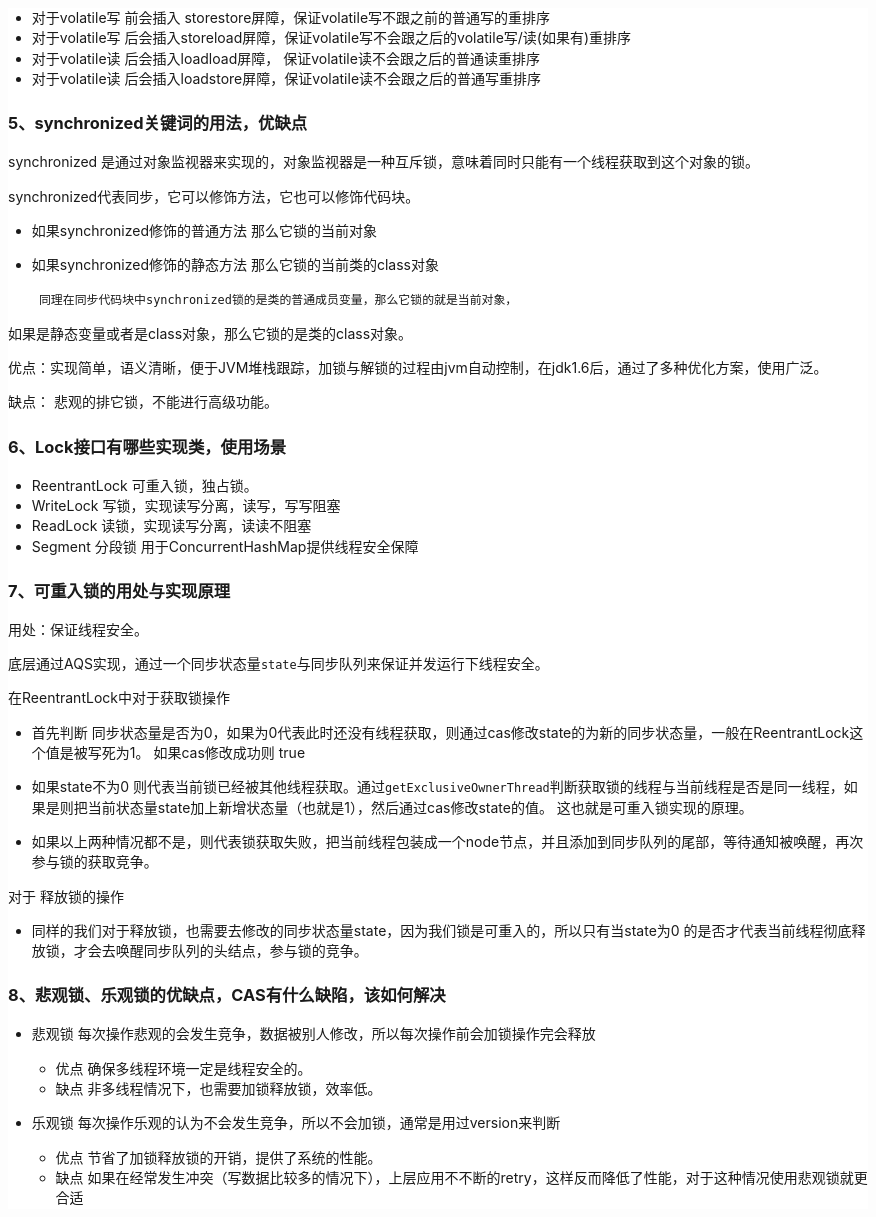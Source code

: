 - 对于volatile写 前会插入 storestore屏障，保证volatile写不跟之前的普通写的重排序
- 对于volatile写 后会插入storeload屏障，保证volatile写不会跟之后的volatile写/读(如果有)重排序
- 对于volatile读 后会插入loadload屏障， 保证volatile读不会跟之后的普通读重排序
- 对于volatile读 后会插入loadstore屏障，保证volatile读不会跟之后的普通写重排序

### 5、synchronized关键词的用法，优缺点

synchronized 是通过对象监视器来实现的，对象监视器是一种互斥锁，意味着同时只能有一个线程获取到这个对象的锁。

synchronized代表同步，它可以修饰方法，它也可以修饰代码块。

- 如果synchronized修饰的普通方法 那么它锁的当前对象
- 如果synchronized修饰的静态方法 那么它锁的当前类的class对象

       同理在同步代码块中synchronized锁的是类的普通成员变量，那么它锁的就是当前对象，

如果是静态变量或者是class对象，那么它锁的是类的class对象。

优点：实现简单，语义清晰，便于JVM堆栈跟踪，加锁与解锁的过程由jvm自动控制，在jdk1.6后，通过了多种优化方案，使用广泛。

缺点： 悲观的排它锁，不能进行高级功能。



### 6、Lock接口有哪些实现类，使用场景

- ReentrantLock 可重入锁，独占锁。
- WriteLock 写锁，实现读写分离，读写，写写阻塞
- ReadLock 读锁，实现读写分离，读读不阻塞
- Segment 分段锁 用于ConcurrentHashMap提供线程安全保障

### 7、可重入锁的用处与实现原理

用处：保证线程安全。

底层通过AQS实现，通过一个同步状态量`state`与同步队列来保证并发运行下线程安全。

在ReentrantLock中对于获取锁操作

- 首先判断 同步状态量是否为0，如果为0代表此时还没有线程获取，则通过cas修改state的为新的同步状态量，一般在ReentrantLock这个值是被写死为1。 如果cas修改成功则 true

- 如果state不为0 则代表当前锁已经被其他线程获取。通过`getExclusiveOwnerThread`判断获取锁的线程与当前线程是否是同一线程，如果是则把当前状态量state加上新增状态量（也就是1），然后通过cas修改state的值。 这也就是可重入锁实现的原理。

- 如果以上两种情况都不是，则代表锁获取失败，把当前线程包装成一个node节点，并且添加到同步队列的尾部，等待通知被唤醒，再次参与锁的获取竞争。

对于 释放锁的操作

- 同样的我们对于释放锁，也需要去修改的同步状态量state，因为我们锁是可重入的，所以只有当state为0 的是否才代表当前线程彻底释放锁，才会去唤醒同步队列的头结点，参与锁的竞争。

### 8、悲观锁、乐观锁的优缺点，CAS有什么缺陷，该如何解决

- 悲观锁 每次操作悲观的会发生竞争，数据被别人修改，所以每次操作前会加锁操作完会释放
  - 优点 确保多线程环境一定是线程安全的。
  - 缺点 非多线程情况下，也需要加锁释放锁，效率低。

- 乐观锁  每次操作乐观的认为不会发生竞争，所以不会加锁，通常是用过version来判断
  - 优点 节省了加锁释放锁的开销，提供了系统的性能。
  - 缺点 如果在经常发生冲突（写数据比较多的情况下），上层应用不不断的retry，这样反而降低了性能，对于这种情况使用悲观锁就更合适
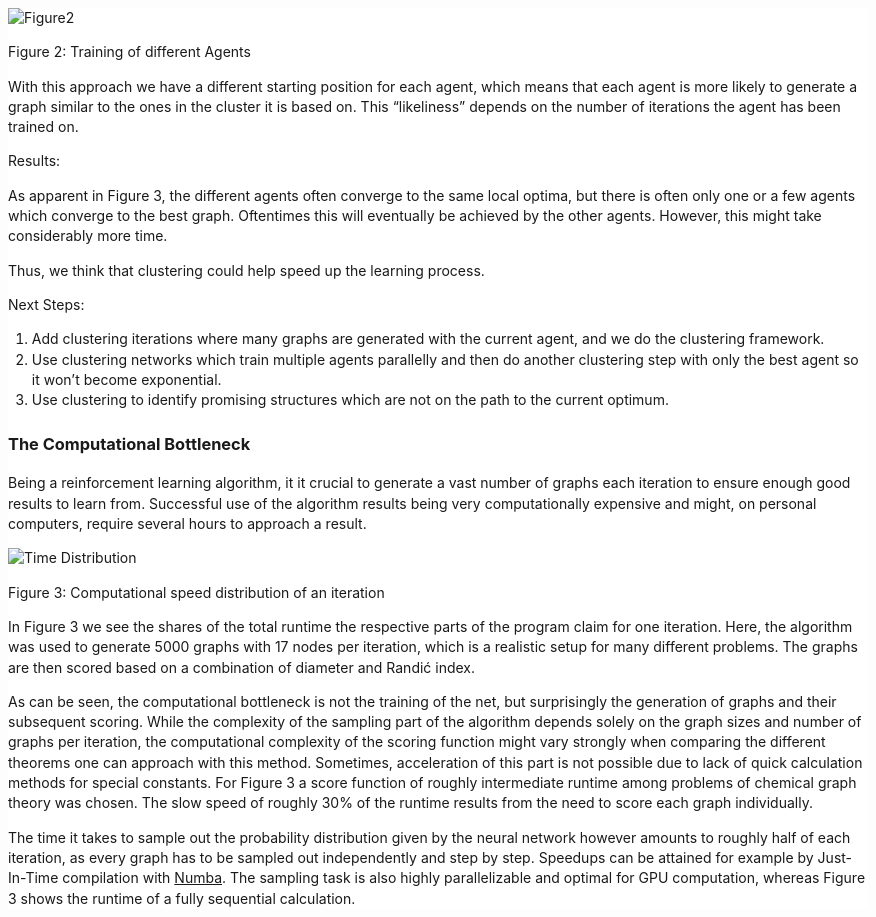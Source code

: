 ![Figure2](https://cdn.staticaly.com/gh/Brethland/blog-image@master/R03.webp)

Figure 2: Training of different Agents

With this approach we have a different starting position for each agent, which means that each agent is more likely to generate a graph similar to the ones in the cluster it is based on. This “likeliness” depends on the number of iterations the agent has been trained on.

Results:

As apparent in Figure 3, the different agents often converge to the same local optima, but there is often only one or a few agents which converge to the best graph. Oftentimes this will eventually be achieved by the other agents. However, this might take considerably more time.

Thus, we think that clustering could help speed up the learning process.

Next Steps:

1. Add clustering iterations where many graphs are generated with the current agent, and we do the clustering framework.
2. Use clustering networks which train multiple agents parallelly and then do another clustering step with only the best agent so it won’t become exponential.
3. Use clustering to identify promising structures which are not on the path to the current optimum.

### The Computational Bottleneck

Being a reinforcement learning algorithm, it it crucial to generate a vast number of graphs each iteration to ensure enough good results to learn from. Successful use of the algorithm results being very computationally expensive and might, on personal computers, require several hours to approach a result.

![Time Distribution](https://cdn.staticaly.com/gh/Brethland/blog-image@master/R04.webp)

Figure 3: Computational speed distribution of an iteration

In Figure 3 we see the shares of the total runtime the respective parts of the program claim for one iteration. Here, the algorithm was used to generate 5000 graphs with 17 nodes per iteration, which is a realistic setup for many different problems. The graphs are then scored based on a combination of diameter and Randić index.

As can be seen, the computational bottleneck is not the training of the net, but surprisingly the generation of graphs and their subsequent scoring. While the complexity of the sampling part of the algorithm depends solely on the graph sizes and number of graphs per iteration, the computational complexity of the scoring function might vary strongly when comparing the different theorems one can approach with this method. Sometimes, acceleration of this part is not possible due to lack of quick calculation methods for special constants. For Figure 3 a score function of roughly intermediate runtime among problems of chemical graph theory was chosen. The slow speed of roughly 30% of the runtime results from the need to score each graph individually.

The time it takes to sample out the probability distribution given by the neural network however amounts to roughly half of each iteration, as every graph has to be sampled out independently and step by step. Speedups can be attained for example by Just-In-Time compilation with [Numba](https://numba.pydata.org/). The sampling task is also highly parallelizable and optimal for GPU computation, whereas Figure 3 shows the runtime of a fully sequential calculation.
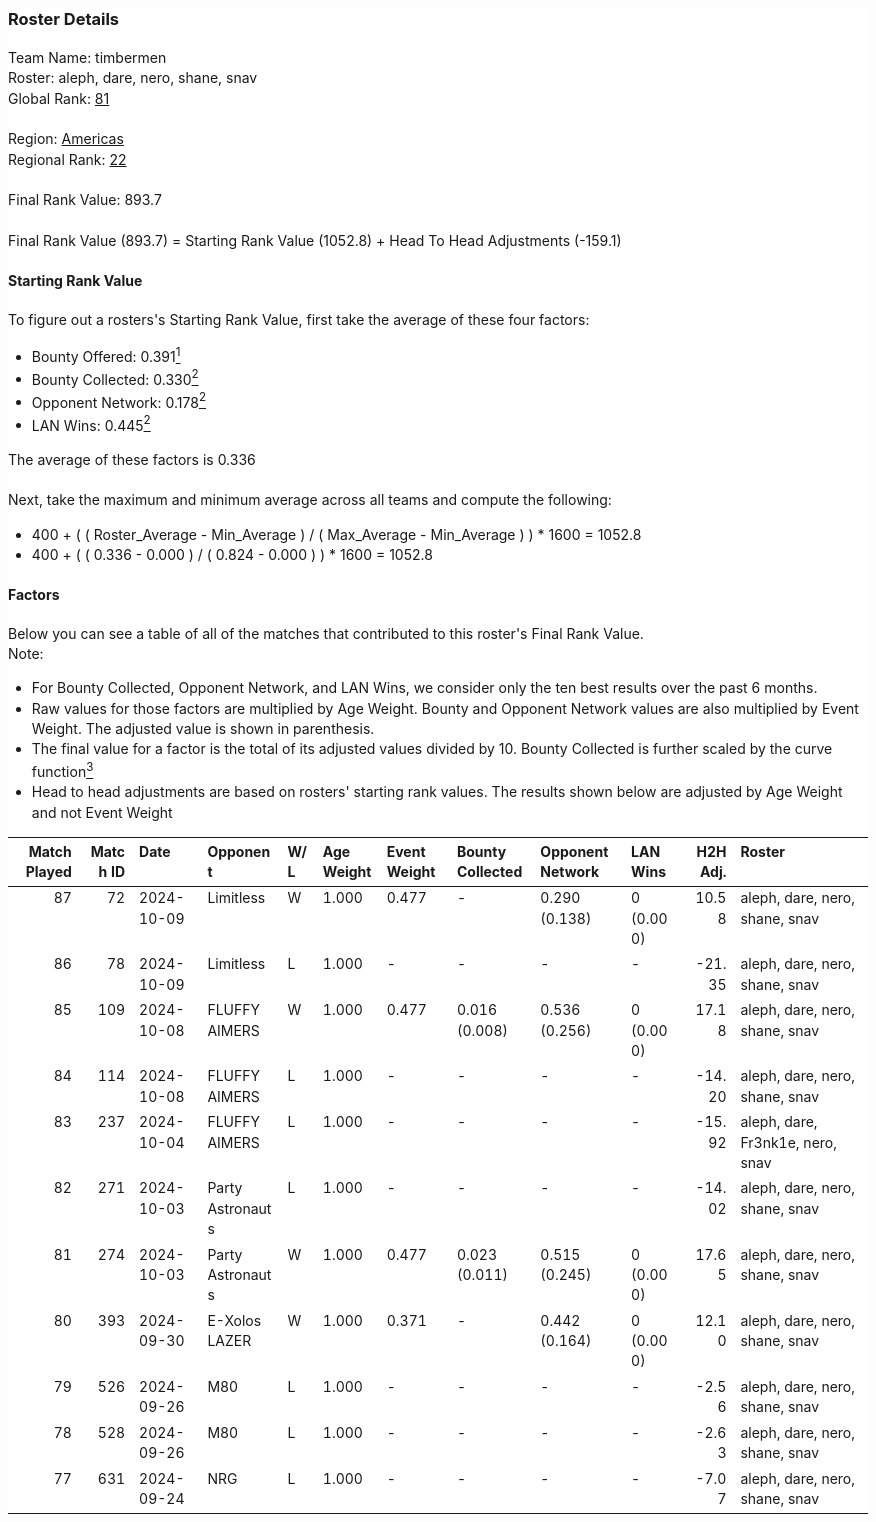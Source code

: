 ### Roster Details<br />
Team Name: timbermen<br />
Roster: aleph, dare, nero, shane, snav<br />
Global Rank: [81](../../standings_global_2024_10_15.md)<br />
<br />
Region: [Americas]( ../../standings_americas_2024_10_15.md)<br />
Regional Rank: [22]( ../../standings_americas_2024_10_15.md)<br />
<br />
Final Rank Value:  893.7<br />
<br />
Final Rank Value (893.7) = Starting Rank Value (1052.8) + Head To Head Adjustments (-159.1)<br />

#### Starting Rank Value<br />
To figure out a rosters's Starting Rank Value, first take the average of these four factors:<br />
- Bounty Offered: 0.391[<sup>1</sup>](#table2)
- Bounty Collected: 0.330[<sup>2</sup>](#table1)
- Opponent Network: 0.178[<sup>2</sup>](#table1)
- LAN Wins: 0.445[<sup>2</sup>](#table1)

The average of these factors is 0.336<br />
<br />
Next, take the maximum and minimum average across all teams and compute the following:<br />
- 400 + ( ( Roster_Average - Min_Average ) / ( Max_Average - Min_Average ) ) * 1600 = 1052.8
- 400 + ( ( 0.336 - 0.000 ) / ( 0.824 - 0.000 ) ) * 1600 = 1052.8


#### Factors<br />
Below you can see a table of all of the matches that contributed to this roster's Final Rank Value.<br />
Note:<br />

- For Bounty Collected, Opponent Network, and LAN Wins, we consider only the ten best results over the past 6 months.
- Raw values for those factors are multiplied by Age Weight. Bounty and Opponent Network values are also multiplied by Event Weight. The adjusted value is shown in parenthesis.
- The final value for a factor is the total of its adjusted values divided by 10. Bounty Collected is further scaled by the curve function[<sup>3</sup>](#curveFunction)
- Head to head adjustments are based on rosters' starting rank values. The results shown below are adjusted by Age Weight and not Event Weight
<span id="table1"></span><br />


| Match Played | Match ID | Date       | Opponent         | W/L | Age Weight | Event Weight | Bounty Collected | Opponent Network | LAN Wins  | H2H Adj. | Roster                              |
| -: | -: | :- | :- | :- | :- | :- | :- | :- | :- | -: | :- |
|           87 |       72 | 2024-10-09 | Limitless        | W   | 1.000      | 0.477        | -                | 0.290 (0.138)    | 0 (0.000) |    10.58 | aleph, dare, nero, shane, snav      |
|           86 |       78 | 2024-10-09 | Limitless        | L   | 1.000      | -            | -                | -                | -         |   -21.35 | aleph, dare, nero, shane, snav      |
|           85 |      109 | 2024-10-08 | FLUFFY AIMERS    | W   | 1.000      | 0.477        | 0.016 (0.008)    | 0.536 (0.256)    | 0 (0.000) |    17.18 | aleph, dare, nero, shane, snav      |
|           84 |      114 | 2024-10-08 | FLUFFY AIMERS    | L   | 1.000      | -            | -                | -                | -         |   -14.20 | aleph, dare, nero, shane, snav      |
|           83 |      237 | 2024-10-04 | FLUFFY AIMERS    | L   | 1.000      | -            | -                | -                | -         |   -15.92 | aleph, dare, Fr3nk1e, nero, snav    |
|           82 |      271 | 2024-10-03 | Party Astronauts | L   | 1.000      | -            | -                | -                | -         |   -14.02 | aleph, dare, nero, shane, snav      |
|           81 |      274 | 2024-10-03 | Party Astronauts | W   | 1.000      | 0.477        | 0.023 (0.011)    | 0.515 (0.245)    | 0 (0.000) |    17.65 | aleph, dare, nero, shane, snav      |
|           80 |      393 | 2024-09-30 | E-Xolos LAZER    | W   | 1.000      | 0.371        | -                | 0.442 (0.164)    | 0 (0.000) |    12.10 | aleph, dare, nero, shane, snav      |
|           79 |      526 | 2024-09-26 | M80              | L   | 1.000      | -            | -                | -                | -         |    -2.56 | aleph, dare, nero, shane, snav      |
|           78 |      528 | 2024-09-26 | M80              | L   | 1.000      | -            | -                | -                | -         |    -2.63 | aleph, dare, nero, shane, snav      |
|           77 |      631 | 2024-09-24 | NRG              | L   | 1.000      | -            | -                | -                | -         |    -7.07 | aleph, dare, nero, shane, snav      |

● ● ● ● ●

Everything above from the line containing "- ReentrantLock 可重入锁，独占锁。" down to the line containing "Thus, we think" is to be duplicated exactly, both lines included, and the pictures are to be omitted.

Response to the exercise
- ReentrantLock 可重入锁，独占锁。
- WriteLock 写锁，实现读写分离，读写，写写阻塞
- ReadLock 读锁，实现读写分离，读读不阻塞
- Segment 分段锁 用于ConcurrentHashMap提供线程安全保障

### 7、可重入锁的用处与实现原理

用处：保证线程安全。

底层通过AQS实现，通过一个同步状态量`state`与同步队列来保证并发运行下线程安全。

在ReentrantLock中对于获取锁操作

- 首先判断 同步状态量是否为0，如果为0代表此时还没有线程获取，则通过cas修改state的为新的同步状态量，一般在ReentrantLock这个值是被写死为1。 如果cas修改成功则 true

- 如果state不为0 则代表当前锁已经被其他线程获取。通过`getExclusiveOwnerThread`判断获取锁的线程与当前线程是否是同一线程，如果是则把当前状态量state加上新增状态量（也就是1），然后通过cas修改state的值。 这也就是可重入锁实现的原理。

- 如果以上两种情况都不是，则代表锁获取失败，把当前线程包装成一个node节点，并且添加到同步队列的尾部，等待通知被唤醒，再次参与锁的获取竞争。

对于 释放锁的操作

- 同样的我们对于释放锁，也需要去修改的同步状态量state，因为我们锁是可重入的，所以只有当state为0 的是否才代表当前线程彻底释放锁，才会去唤醒同步队列的头结点，参与锁的竞争。

### 8、悲观锁、乐观锁的优缺点，CAS有什么缺陷，该如何解决

- 悲观锁 每次操作悲观的会发生竞争，数据被别人修改，所以每次操作前会加锁操作完会释放
  - 优点 确保多线程环境一定是线程安全的。
  - 缺点 非多线程情况下，也需要加锁释放锁，效率低。

- 乐观锁  每次操作乐观的认为不会发生竞争，所以不会加锁，通常是用过version来判断
  - 优点 节省了加锁释放锁的开销，提供了系统的性能。
  - 缺点 如果在经常发生冲突（写数据比较多的情况下），上层应用不不断的retry，这样反而降低了性能，对于这种情况使用悲观锁就更合适
Source code

: ![Figure2](https://cdn.staticaly.com/gh/Brethland/blog-image@master/R03.webp)

Figure 2: Training of different Agents

With this approach we have a different starting position for each agent, which means that each agent is more likely to generate a graph similar to the ones in the cluster it is based on. This “likeliness” depends on the number of iterations the agent has been trained on.

Results:

As apparent in Figure 3, the different agents often converge to the same local optima, but there is often only one or a few agents which converge to the best graph. Oftentimes this will eventually be achieved by the other agents. However, this might take considerably more time.

Thus, we think that clustering could help speed up the learning process.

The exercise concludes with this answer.